*** Opening Data ***

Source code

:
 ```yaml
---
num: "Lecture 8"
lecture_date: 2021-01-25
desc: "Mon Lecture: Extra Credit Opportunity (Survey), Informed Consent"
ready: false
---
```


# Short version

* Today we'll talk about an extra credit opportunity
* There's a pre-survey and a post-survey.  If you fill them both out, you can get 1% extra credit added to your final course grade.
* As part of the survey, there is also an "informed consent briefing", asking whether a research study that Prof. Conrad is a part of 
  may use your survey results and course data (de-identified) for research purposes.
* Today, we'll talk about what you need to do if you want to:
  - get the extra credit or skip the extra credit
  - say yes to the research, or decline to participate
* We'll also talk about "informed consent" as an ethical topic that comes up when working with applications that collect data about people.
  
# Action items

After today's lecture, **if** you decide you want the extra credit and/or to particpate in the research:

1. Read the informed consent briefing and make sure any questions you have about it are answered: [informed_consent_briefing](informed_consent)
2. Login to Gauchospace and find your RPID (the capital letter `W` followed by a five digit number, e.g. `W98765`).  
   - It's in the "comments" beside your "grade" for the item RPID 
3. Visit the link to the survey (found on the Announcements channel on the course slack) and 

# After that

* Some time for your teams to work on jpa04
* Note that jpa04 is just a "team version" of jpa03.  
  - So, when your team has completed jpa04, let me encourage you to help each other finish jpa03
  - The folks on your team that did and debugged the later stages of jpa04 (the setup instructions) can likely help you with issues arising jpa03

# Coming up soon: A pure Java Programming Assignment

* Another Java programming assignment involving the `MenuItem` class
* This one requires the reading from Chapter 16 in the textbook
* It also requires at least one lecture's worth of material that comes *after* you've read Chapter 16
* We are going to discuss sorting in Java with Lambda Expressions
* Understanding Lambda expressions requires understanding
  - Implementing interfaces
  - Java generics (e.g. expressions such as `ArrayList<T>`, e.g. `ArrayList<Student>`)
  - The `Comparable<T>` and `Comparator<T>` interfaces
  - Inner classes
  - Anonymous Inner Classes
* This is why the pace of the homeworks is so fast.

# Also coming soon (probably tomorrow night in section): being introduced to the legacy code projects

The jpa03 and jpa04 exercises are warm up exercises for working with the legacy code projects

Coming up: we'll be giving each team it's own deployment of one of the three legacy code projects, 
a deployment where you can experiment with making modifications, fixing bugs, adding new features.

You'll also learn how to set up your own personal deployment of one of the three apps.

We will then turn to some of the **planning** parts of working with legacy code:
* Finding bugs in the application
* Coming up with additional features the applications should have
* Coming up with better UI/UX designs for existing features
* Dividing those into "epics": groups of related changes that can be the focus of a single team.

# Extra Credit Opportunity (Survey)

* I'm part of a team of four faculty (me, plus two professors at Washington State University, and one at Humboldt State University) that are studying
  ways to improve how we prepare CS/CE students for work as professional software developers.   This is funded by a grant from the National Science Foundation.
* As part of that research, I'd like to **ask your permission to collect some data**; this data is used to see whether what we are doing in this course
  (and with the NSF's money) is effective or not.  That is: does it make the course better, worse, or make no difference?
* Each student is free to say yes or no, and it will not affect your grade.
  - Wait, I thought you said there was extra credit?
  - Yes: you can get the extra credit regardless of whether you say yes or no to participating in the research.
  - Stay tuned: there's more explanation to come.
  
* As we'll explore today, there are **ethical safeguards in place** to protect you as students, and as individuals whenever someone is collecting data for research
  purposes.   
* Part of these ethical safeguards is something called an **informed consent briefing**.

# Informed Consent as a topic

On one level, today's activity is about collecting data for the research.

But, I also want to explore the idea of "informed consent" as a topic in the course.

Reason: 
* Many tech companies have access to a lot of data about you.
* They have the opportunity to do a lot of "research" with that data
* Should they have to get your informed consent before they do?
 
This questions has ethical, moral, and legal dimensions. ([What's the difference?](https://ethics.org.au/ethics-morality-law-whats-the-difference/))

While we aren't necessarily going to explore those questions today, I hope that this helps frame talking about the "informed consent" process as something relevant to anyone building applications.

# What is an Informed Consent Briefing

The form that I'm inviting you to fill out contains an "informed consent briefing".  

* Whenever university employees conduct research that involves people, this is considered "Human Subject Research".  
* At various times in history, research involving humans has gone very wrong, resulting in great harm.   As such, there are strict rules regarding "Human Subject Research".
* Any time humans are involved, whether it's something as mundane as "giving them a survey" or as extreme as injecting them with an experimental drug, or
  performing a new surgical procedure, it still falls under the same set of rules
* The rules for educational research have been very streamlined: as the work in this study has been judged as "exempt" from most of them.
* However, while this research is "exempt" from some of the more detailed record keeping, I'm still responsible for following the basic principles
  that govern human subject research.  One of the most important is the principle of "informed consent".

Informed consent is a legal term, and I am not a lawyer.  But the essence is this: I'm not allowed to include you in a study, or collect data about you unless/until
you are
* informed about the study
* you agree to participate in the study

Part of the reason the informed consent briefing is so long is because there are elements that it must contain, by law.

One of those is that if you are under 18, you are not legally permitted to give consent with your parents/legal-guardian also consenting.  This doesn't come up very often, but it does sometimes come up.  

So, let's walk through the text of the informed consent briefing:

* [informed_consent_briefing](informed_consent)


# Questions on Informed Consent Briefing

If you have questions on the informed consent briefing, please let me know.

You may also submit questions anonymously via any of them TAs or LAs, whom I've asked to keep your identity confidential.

*** Closing Data ***

**Exercise goal:** Could you return exactly the lines above from the line with "- get the extra" to the line with "1. Read the", both included, and nothing else?

**Reply:**
  - get the extra credit or skip the extra credit
  - say yes to the research, or decline to participate
* We'll also talk about "informed consent" as an ethical topic that comes up when working with applications that collect data about people.
  
# Action items

After today's lecture, **if** you decide you want the extra credit and/or to particpate in the research:

1. Read the informed consent briefing and make sure any questions you have about it are answered: [informed_consent_briefing](informed_consent)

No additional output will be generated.